The following segment was inspired by a NY Times Center Conference titled 99%. 
Getting Our Creative Work Done.
In January we psych-up and set our goals, in February the "Work" really starts! Creativity moves civilization forward and the old adage about creativity: it is 1% inspiration and 99% perspiration is true. After we have a specific problem defined in our head, and after conscious reflection, most good ideas (inspirations) come to us in "the bed", in "the bath" and on "the bus" when we are not focused on the problem. But all ideas are worthless without action. If an idea actually works or not can only be judged after we put in the time and effort to work on it, make it a reality and see if the idea produces the result we suspected. 
Gorilla takes a risk, 
tries a new approach - 
colleagues shocked!

Real World 2001
"Dawn of a New Day"

In this digital era, most of us start our work day with a media check. e-mails, voice mail, Facebook, etc., then we look up and its noon. We must make this electornic check to know what others have sent us or asked of us. The problem is: mornings are prime-time in a normal productivity cycle. Many times, our most important work doesn't get attended to until late afternoon, our least productive time of the day.
MIT - Do The Most Important Tasks First.
1) Spend no more than 30 minutes on your electronic / social media check.
2) Then close all e-mail windows and remove all distractions. Focus for 3 hours on your Most Important Tasks
3) Take your Lunch away from your work space, to recharge.
4) Devote post-lunch time to time consuming, reactionary work.
Make it work for you.
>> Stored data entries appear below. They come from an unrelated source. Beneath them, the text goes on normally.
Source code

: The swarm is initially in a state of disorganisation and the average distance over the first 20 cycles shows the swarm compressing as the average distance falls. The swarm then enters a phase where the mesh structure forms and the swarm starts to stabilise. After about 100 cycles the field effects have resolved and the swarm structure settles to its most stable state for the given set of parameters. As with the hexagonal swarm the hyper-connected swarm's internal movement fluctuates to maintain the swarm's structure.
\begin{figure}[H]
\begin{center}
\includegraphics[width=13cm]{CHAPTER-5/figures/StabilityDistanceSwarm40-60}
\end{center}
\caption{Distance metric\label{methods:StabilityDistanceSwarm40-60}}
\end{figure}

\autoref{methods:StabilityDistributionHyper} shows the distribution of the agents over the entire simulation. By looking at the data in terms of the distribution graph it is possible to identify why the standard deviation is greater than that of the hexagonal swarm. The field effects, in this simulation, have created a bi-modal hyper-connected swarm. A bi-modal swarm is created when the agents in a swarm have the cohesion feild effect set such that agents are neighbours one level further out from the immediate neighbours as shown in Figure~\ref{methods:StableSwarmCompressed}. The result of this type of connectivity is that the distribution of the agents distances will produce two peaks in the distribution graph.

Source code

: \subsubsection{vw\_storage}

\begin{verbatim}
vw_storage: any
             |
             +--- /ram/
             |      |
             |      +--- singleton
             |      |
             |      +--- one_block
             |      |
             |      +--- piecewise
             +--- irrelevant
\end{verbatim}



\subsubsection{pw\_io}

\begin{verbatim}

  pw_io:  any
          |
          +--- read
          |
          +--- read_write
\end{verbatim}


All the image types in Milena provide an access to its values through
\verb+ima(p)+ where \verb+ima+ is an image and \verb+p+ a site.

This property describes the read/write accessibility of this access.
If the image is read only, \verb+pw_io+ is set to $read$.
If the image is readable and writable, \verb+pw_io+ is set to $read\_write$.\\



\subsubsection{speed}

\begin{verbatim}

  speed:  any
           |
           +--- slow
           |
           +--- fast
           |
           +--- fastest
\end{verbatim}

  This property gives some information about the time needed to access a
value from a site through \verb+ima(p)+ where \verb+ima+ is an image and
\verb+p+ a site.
Some people's engines do not warm-up until mid-morning, they should skip lunch and do MIT for their 3 hours of peak performace time. They should work on the mind-numbing tasks and at putting out fires on either side of prime time.

Frans JohanssonFor Success with new ventures, we must test the idea and be able to make adjustments to arrive at a workable product. 

Until later, 

© ARTS&FOOD,( All rights reserved, © Copyright Jack A. Atkinson 2011 Under All International, Digital, Intellectual Property and Copyright Laws. Images © Copyright individual Creators, Lenders or Fabricators.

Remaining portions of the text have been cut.